Isn't it about time Labour realised that things aren't going too well for them?

Mark Steel
Jeremy Corbyn has come under increasing pressure to resign after the Copeland by-election: Getty

There’s an innocent charm to some of the calls for Jeremy Corbyn to stand down, especially on the grounds he has a bad image in the media. Because if history teaches us anything, it’s that if Labour had a different leader, the press would be lovely to them. The Sun would declare gracefully, “At last Labour has seen sense and selected the far more electable Clive Lewis, who unfortunately has a squidgy nose and wants to abolish the army and replace it with a falafel, and will use public money to build a mosque in space, and his hobby is waterboarding the Duchess of Cambridge and he wants to ban Boxing Day and make Vera Lynn apologise to the Germans. Here’s a picture of him mocked up to look as if he’s got fox mess in his hair.”

It also seems possible some old supporters of Tony Blair are still not fully behind the current leader. For example, Peter Mandelson declared he tries to do at least one thing to undermine Corbyn “every single day. Something, however small it may be – an email, a phone call or a meeting I convene. Every day I try to do something.”

If Peter visited a shrink, I wonder if they might say, “Peter, maybe it’s time you let it go.”

Other people waste time learning languages and caring for the elderly, so it’s heartening to see some people still have time to dedicate themselves to what matters – undermining Jeremy Corbyn every single day.

In his next interview Mandelson should reveal what he did on Christmas Day. I reckon he slipped racist jokes into Corbyn’s crackers in the hope he read one out and had to resign.

The Labour hierarchy seem to have accepted Corbyn is staying, but feel he’s lost the traditional Labour voter by being too metropolitan and elite. For example, during the Stoke-on-Trent Central by-election, the director Ken Loach presented a showing of his film about the traumas of applying for disability benefit, I, Daniel Blake, at a Labour club. Two hundred people from the local estate came, making it the biggest event in the campaign.

But the Labour candidate didn’t turn up, nor did any Labour officials, presumably because it’s a film about one of those metropolitan elite out-of-work builders on disability benefit, whose heart attack was brought on by an overdose of quinoa.

The part of the Labour Party that pines for Blair has a point, because with their efforts in Scotland they managed to lose 55 of their 56 seats. Last week Corbyn only lost one out of two – he’s hardly trying.

Even so, it could be argued that losing seats that have been Labour since 1930 isn’t all that encouraging for their prospects.

Part of the problem may be the attitude towards Brexit, which seems a little hazy, because Labour have to please the 65 per cent of their supporters who voted to remain, along with the 35 per cent who voted to leave. The answer they appear to be edging toward is to support remaining 65 per cent of the time, and leaving for the other 35 per cent.

So the policy will be to stay in the EU, every day until ten to four in the afternoon, then leave again until midnight.

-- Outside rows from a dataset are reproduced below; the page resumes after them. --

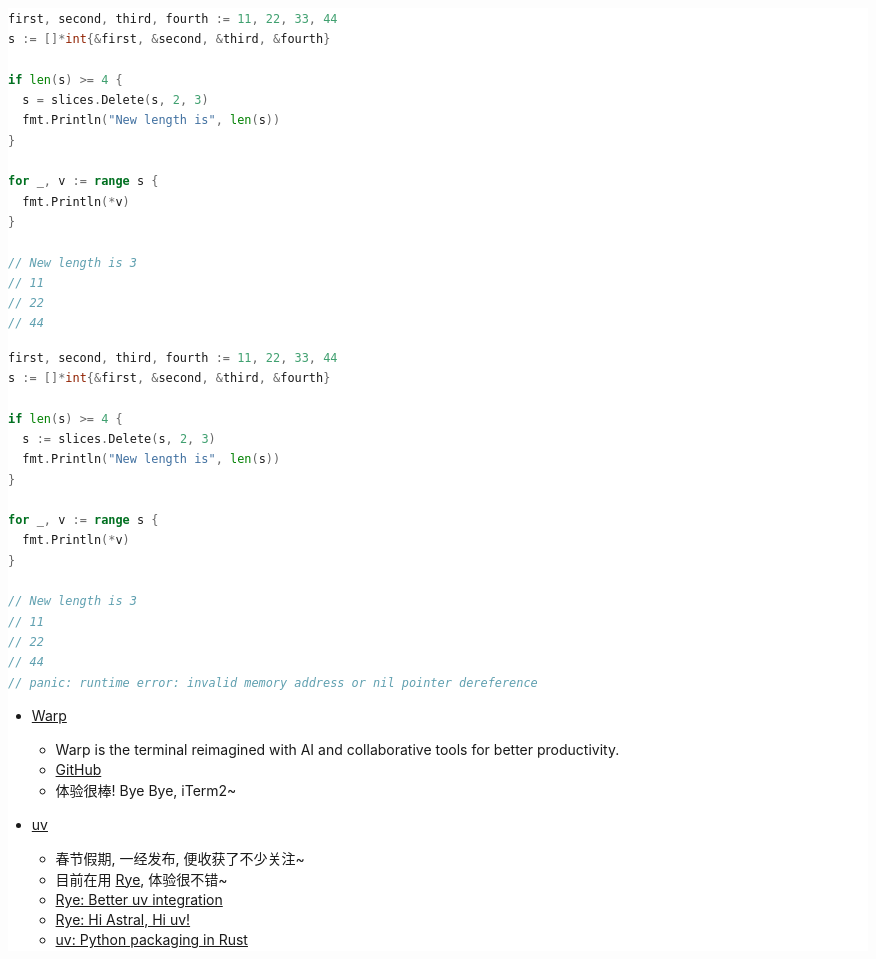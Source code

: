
 ```go
first, second, third, fourth := 11, 22, 33, 44
s := []*int{&first, &second, &third, &fourth}

if len(s) >= 4 {
  s = slices.Delete(s, 2, 3)
  fmt.Println("New length is", len(s))
}

for _, v := range s {
  fmt.Println(*v)
}

// New length is 3
// 11
// 22
// 44
```

```go
first, second, third, fourth := 11, 22, 33, 44
s := []*int{&first, &second, &third, &fourth}

if len(s) >= 4 {
  s := slices.Delete(s, 2, 3)
  fmt.Println("New length is", len(s))
}

for _, v := range s {
  fmt.Println(*v)
}

// New length is 3
// 11
// 22
// 44
// panic: runtime error: invalid memory address or nil pointer dereference
```

- [Warp](https://www.warp.dev)
  - Warp is the terminal reimagined with AI and
    collaborative tools for better productivity.
  - [GitHub](https://github.com/warpdotdev)
  - 体验很棒! Bye Bye, iTerm2~

- [uv](https://github.com/astral-sh/uv)
  - 春节假期, 一经发布, 便收获了不少关注~
  - 目前在用
    [Rye](https://github.com/astral-sh/rye),
    体验很不错~
  - [Rye: Better uv integration](https://github.com/astral-sh/rye/issues/668)
  - [Rye: Hi Astral, Hi uv!](https://github.com/astral-sh/rye/discussions/659)
  - [uv: Python packaging in Rust](https://astral.sh/blog/uv)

Another difficulty is most of the hundreds of thousands who joined Labour to support Corbyn, only seem motivated during a leadership election. So they should hold one every three days to keep the members interested.

Also, the party has become fiercely tribal, so the only solutions considered are “dump Corbyn” or “expel the Blairites”.

This week, one of Corbyn’s original supporters, Owen Jones, suggested the left should arrange a deal in which Corbyn resigned, but could be replaced with someone else from the left.

Within minutes the internet was packed with screams that he was a traitor and a Tory and there were blogs that started “Owen Jones, by suggesting Labour should have a different leader, proved he works for Donald Trump and volunteers as an admin assistant for the KKK and doesn’t recycle milk bottles because he wants the planet to explode so all the dolphins die then he can go for a swim with his friend Boris Johnson without being splashed by their fins because he wants to marry Tony Blair.”

For a section of the party, it’s unacceptable to suggest things aren’t quite going to plan. Losing to the Tories last week by 2,000 votes was perfectly fine, because the election actually took place in mid-Surrey, it’s only the media and MI5 who said it was in Copeland.

Maybe part of the problem is the obsession with who the leader is, which ignores the bigger question for Labour, which is why, across the West, parties that used to win elections by promising to moderate the excesses of big business, can’t seem to get elected any more.

The more that big business becomes despised, the more the parties of big business, such as Trump’s and the Tories, seem to win support.

In Britain, newspapers were caught hacking phones, but now Murdoch’s stronger than ever. Bankers are despised for bringing down the economy, so we vote in a party of bankers. A Tory Prime Minister tries to stop divisions in his party with a referendum, and accidentally wrecks Britain’s 50-year-long plan for the economy, and we decide the only people to trust are the Tories.

Someone somewhere ought to come up with a vaguely coherent alternative to all this, or it doesn’t really matter who leads Labour as they’ll keep getting stuffed, and in twenty years we’ll be going, “he’s hopeless. The Dalai Lama has to resign. Susan Boyle, it’s your go.”